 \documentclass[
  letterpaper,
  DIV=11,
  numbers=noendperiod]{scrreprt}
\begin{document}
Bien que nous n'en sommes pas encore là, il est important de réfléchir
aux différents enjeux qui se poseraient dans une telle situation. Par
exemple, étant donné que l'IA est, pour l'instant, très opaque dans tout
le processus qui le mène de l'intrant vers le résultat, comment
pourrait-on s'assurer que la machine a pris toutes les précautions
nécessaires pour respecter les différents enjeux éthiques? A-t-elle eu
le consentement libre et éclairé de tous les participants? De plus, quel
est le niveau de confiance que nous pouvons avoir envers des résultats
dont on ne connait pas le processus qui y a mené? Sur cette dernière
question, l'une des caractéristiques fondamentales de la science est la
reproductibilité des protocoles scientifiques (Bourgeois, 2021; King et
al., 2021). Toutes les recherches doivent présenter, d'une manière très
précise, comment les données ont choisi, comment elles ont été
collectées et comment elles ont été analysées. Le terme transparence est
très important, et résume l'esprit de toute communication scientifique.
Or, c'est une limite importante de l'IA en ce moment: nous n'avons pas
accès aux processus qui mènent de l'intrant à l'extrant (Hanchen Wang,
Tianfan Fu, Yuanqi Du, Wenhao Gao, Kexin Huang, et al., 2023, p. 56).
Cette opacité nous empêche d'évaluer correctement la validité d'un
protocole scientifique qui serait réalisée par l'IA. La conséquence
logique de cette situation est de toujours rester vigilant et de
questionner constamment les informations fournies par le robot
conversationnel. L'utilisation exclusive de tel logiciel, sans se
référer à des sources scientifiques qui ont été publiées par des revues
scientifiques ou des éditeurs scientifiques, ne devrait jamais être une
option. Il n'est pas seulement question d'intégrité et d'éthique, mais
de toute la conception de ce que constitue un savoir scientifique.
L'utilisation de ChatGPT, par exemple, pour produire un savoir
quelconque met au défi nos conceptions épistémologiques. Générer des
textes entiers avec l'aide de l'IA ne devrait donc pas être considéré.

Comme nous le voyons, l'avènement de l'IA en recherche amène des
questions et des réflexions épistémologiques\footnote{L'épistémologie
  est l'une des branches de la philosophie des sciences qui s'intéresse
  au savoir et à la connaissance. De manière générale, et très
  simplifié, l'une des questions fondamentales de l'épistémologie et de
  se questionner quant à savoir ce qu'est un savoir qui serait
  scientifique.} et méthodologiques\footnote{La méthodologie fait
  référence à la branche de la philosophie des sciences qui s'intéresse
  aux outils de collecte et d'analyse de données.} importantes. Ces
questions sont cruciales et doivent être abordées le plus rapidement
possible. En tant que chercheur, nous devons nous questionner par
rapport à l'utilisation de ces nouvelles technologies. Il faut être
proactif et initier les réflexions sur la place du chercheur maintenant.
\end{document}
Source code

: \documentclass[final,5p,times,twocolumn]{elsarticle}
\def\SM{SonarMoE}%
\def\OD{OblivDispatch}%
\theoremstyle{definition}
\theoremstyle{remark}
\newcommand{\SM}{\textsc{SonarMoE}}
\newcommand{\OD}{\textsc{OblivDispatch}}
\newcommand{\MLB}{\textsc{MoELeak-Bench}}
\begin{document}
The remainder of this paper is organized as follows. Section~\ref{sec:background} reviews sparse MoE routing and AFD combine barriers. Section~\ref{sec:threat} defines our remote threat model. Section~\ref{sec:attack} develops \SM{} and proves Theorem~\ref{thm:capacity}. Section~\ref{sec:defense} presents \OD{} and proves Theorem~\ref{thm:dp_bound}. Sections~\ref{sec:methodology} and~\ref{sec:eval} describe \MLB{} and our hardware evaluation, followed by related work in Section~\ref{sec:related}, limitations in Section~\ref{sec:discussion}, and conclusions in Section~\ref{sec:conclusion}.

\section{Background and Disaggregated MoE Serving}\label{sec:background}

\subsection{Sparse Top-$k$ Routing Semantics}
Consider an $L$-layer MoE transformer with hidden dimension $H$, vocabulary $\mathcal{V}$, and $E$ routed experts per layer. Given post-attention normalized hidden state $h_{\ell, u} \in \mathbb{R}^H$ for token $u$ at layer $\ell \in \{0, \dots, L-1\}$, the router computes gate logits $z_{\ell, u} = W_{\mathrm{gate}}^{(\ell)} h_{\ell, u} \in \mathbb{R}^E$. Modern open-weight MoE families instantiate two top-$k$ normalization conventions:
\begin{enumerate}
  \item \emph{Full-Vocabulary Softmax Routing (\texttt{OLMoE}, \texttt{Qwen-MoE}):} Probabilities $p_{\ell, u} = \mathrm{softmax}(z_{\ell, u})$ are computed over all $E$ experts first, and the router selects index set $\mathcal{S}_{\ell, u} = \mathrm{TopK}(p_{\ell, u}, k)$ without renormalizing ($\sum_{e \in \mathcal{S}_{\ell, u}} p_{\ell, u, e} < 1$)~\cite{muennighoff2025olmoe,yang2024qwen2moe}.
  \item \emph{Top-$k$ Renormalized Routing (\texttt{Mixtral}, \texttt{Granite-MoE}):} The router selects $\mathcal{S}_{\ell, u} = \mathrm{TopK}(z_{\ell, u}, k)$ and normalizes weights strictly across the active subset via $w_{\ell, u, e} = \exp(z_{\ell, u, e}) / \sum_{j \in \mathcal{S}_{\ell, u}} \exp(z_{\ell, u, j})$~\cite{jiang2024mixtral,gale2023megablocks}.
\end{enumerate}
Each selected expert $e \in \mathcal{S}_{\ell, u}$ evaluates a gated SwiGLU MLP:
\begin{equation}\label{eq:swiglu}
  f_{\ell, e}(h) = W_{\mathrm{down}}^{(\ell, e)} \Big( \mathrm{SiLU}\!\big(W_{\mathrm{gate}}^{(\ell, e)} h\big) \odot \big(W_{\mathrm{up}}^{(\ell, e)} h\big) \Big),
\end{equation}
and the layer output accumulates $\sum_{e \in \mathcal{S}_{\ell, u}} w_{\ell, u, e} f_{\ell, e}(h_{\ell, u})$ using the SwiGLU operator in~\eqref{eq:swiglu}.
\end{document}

——

Exercise instructions
Extract each entry in full, exactly as given.

Response
 \documentclass[
  letterpaper,
  DIV=11,
  numbers=noendperiod]{scrreprt}
\begin{document}
Bien que nous n'en sommes pas encore là, il est important de réfléchir
aux différents enjeux qui se poseraient dans une telle situation. Par
exemple, étant donné que l'IA est, pour l'instant, très opaque dans tout
le processus qui le mène de l'intrant vers le résultat, comment
pourrait-on s'assurer que la machine a pris toutes les précautions
nécessaires pour respecter les différents enjeux éthiques? A-t-elle eu
le consentement libre et éclairé de tous les participants? De plus, quel
est le niveau de confiance que nous pouvons avoir envers des résultats
dont on ne connait pas le processus qui y a mené? Sur cette dernière
question, l'une des caractéristiques fondamentales de la science est la
reproductibilité des protocoles scientifiques (Bourgeois, 2021; King et
al., 2021). Toutes les recherches doivent présenter, d'une manière très
précise, comment les données ont choisi, comment elles ont été
collectées et comment elles ont été analysées. Le terme transparence est
très important, et résume l'esprit de toute communication scientifique.
Or, c'est une limite importante de l'IA en ce moment: nous n'avons pas
accès aux processus qui mènent de l'intrant à l'extrant (Hanchen Wang,
Tianfan Fu, Yuanqi Du, Wenhao Gao, Kexin Huang, et al., 2023, p. 56).
Cette opacité nous empêche d'évaluer correctement la validité d'un
protocole scientifique qui serait réalisée par l'IA. La conséquence
logique de cette situation est de toujours rester vigilant et de
questionner constamment les informations fournies par le robot
conversationnel. L'utilisation exclusive de tel logiciel, sans se
référer à des sources scientifiques qui ont été publiées par des revues
scientifiques ou des éditeurs scientifiques, ne devrait jamais être une
option. Il n'est pas seulement question d'intégrité et d'éthique, mais
de toute la conception de ce que constitue un savoir scientifique.
L'utilisation de ChatGPT, par exemple, pour produire un savoir
quelconque met au défi nos conceptions épistémologiques. Générer des
textes entiers avec l'aide de l'IA ne devrait donc pas être considéré.

Comme nous le voyons, l'avènement de l'IA en recherche amène des
questions et des réflexions épistémologiques\footnote{L'épistémologie
  est l'une des branches de la philosophie des sciences qui s'intéresse
  au savoir et à la connaissance. De manière générale, et très
  simplifié, l'une des questions fondamentales de l'épistémologie et de
  se questionner quant à savoir ce qu'est un savoir qui serait
  scientifique.} et méthodologiques\footnote{La méthodologie fait
  référence à la branche de la philosophie des sciences qui s'intéresse
  aux outils de collecte et d'analyse de données.} importantes. Ces
questions sont cruciales et doivent être abordées le plus rapidement
possible. En tant que chercheur, nous devons nous questionner par
rapport à l'utilisation de ces nouvelles technologies. Il faut être
proactif et initier les réflexions sur la place du chercheur maintenant.
\end{document}
Source code

: \documentclass[final,5p,times,twocolumn]{elsarticle}
\def\SM{SonarMoE}%
\def\OD{OblivDispatch}%
\theoremstyle{definition}
\theoremstyle{remark}
\newcommand{\SM}{\textsc{SonarMoE}}
\newcommand{\OD}{\textsc{OblivDispatch}}
\newcommand{\MLB}{\textsc{MoELeak-Bench}}
\begin{document}
The remainder of this paper is organized as follows. Section~\ref{sec:background} reviews sparse MoE routing and AFD combine barriers. Section~\ref{sec:threat} defines our remote threat model. Section~\ref{sec:attack} develops \SM{} and proves Theorem~\ref{thm:capacity}. Section~\ref{sec:defense} presents \OD{} and proves Theorem~\ref{thm:dp_bound}. Sections~\ref{sec:methodology} and~\ref{sec:eval} describe \MLB{} and our hardware evaluation, followed by related work in Section~\ref{sec:related}, limitations in Section~\ref{sec:discussion}, and conclusions in Section~\ref{sec:conclusion}.

\section{Background and Disaggregated MoE Serving}\label{sec:background}

\subsection{Sparse Top-$k$ Routing Semantics}
Consider an $L$-layer MoE transformer with hidden dimension $H$, vocabulary $\mathcal{V}$, and $E$ routed experts per layer. Given post-attention normalized hidden state $h_{\ell, u} \in \mathbb{R}^H$ for token $u$ at layer $\ell \in \{0, \dots, L-1\}$, the router computes gate logits $z_{\ell, u} = W_{\mathrm{gate}}^{(\ell)} h_{\ell, u} \in \mathbb{R}^E$. Modern open-weight MoE families instantiate two top-$k$ normalization conventions:
\begin{enumerate}
  \item \emph{Full-Vocabulary Softmax Routing (\texttt{OLMoE}, \texttt{Qwen-MoE}):} Probabilities $p_{\ell, u} = \mathrm{softmax}(z_{\ell, u})$ are computed over all $E$ experts first, and the router selects index set $\mathcal{S}_{\ell, u} = \mathrm{TopK}(p_{\ell, u}, k)$ without renormalizing ($\sum_{e \in \mathcal{S}_{\ell, u}} p_{\ell, u, e} < 1$)~\cite{muennighoff2025olmoe,yang2024qwen2moe}.
  \item \emph{Top-$k$ Renormalized Routing (\texttt{Mixtral}, \texttt{Granite-MoE}):} The router selects $\mathcal{S}_{\ell, u} = \mathrm{TopK}(z_{\ell, u}, k)$ and normalizes weights strictly across the active subset via $w_{\ell, u, e} = \exp(z_{\ell, u, e}) / \sum_{j \in \mathcal{S}_{\ell, u}} \exp(z_{\ell, u, j})$~\cite{jiang2024mixtral,gale2023megablocks}.
\end{enumerate}
Each selected expert $e \in \mathcal{S}_{\ell, u}$ evaluates a gated SwiGLU MLP:
\begin{equation}\label{eq:swiglu}
  f_{\ell, e}(h) = W_{\mathrm{down}}^{(\ell, e)} \Big( \mathrm{SiLU}\!\big(W_{\mathrm{gate}}^{(\ell, e)} h\big) \odot \big(W_{\mathrm{up}}^{(\ell, e)} h\big) \Big),
\end{equation}
and the layer output accumulates $\sum_{e \in \mathcal{S}_{\ell, u}} w_{\ell, u, e} f_{\ell, e}(h_{\ell, u})$ using the SwiGLU operator in~\eqref{eq:swiglu}.
\end{document}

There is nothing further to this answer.